The Vietnamese had to be extremely cautious of
unexploded bombs that had fallen in working
areas. Also, a chemical commonly known as
“Agent Orange” had left its mark on the land and
was a major health hazard to civilians. The
chemical also caused major physical deformities
during birth.
Back in the US, Americans had become
increasingly distrustful of their government
officials.
However, some positive change such as advances
in civil rights, increased influence of the women’s
movement, a heightened concern for the
environment, and increased space exploration was
brought about.
Also, radical ideas of the time became mainstream
and the American culture flourished.
 In 1960, a group of young people known as the Students for a Democratic
Society came along to urge participatory democracy.
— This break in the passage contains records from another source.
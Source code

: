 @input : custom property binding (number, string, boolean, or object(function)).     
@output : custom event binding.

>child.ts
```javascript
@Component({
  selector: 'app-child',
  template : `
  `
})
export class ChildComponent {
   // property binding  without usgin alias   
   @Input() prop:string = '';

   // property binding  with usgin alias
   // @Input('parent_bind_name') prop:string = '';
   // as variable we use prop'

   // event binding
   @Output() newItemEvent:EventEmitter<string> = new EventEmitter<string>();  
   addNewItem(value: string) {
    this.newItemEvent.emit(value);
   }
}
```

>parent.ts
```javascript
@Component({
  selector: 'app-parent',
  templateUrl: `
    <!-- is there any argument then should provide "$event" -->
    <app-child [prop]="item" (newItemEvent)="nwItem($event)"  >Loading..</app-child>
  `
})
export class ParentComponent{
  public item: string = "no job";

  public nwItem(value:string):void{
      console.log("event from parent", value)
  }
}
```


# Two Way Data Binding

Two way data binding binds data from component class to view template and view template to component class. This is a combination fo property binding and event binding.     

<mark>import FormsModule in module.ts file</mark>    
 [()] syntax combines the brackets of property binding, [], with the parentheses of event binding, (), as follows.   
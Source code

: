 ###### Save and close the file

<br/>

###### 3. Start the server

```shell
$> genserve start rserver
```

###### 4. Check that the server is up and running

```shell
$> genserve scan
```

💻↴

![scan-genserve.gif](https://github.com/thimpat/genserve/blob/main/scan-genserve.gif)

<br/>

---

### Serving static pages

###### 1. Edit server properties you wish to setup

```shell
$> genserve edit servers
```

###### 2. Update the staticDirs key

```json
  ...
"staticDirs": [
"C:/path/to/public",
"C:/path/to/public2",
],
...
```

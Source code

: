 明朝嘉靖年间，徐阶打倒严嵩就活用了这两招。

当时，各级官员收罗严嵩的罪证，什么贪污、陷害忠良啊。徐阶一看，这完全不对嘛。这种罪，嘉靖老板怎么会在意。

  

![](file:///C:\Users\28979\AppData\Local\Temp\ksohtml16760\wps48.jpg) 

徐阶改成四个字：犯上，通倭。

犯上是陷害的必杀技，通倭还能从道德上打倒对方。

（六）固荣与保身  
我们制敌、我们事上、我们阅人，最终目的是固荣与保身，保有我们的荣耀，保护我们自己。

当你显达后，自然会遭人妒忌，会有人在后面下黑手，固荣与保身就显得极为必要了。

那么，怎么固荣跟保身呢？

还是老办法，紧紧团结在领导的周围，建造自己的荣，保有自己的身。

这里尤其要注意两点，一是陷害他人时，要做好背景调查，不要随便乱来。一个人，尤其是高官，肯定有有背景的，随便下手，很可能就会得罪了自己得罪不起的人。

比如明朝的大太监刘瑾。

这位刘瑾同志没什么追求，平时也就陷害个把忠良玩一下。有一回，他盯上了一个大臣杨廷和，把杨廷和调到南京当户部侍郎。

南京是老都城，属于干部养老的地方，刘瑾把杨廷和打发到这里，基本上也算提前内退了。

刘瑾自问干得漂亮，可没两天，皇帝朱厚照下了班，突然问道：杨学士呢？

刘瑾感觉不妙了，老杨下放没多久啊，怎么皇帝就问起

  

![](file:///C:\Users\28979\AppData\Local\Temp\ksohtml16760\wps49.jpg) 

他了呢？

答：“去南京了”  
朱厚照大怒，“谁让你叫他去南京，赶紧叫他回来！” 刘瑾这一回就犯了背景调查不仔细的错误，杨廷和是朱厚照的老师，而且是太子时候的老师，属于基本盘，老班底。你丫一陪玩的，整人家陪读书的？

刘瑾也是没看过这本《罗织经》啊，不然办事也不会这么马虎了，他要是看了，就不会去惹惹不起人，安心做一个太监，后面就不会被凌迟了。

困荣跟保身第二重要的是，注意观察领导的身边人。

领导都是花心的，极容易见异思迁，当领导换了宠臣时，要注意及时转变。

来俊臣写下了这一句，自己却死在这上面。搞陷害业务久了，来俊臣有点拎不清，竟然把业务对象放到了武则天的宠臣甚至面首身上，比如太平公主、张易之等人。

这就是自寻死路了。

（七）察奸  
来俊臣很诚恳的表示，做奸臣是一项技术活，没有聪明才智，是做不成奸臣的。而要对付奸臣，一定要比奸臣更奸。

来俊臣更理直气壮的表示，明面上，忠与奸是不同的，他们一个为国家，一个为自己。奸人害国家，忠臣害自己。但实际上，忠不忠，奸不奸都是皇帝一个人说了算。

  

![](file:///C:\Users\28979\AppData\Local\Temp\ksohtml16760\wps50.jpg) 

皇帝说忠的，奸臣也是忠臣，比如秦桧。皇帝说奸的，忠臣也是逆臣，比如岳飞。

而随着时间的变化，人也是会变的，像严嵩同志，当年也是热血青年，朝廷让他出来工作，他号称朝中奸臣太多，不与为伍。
They also believed that all
Americans should have a larger say ob major economic, political, and social
issues that shape the nation. The group was highly critical of the focus on
career advancement, material possessions, military strength, and racism that
existed in America’s society. 100,000 young citizens had joined SDS by 1968.
 Between 1968 and 1970, things began to turn violent. At a Democratic National
Convention in Chicago, anti-war demonstrators and police clashed resulting in
photographs of officers beating students. These violent images shocked the
American television audience. Another event that caused uproar occurred at
Ohio’s Kent State University. At an anti-war protest, National Guards gunned
down four student protestors.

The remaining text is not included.